── RECORDS FOR THIS EXERCISE ──

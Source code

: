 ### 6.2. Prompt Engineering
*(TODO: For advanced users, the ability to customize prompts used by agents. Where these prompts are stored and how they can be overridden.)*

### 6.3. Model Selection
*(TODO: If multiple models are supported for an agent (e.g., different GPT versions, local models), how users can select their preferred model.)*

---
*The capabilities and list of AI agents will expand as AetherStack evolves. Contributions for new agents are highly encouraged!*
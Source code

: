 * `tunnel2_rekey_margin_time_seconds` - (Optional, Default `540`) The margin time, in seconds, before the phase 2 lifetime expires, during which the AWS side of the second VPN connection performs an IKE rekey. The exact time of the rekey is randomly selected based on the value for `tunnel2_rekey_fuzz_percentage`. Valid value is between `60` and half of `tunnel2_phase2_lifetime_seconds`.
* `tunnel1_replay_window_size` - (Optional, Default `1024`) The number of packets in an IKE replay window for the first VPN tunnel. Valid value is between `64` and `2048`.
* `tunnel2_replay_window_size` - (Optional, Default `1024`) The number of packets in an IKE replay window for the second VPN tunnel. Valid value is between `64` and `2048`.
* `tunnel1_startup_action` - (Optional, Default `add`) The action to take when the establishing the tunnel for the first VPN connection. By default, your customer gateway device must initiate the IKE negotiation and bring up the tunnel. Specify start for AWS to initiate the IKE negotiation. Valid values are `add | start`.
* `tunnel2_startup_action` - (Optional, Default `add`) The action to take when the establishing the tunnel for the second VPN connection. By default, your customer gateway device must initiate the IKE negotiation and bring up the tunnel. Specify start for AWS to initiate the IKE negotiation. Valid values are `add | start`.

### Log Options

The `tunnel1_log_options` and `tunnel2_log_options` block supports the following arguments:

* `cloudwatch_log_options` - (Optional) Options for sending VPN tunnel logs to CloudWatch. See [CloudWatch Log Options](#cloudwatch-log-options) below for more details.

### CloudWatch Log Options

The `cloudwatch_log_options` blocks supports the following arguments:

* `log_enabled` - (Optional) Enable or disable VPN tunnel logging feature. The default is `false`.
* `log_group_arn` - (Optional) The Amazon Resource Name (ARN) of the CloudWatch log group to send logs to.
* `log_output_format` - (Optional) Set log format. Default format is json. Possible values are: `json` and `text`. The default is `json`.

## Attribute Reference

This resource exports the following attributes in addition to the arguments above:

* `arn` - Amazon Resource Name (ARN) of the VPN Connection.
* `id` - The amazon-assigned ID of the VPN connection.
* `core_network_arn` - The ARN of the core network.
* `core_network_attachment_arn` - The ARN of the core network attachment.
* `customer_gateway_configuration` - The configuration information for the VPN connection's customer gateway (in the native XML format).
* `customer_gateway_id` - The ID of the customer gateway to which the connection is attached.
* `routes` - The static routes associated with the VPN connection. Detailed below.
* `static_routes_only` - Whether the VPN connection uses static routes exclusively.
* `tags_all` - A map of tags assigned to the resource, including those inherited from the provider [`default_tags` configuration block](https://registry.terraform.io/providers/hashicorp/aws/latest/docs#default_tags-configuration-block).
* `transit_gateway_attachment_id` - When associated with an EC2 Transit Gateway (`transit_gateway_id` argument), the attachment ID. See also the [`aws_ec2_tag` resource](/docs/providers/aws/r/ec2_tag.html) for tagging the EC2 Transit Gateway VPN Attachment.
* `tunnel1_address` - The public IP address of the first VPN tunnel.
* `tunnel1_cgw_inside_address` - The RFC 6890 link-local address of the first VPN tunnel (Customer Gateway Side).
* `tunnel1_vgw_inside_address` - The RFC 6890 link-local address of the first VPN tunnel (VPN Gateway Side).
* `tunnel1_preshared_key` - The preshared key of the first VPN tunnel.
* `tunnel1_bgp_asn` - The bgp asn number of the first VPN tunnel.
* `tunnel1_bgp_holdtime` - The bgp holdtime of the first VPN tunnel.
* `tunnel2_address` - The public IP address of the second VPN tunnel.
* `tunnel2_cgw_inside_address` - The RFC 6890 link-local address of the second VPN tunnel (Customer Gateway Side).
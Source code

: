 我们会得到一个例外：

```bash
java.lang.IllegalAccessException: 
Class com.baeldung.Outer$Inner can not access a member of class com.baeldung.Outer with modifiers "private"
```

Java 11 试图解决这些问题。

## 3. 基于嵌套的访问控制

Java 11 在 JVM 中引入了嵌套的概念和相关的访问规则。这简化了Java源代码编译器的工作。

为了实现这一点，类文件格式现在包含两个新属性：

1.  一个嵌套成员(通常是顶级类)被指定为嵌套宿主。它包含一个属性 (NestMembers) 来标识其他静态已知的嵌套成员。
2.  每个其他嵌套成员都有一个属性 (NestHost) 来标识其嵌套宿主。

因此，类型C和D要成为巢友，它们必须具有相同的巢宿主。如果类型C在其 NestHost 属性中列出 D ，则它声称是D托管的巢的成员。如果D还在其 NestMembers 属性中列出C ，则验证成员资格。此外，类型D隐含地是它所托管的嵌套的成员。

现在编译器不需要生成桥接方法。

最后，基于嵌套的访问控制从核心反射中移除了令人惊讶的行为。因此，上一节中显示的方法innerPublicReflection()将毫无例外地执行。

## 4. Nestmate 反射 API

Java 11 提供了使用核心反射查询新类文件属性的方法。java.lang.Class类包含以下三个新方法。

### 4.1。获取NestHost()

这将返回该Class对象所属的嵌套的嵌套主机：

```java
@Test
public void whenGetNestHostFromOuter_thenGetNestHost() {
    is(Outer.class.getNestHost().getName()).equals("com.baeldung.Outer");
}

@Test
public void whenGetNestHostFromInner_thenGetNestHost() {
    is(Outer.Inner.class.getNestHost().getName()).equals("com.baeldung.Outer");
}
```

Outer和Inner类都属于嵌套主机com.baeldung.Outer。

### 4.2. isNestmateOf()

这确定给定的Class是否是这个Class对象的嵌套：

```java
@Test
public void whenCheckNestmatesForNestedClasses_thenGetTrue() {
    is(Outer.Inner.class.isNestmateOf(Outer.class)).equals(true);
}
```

───

▶ YOUR GOAL
Each line of the entries where the string "routes" occurs should be shown.

▶ ANSWER TO THE EXERCISE
* `routes` - The static routes associated with the VPN connection. Detailed below.
* `static_routes_only` - Whether the VPN connection uses static routes exclusively.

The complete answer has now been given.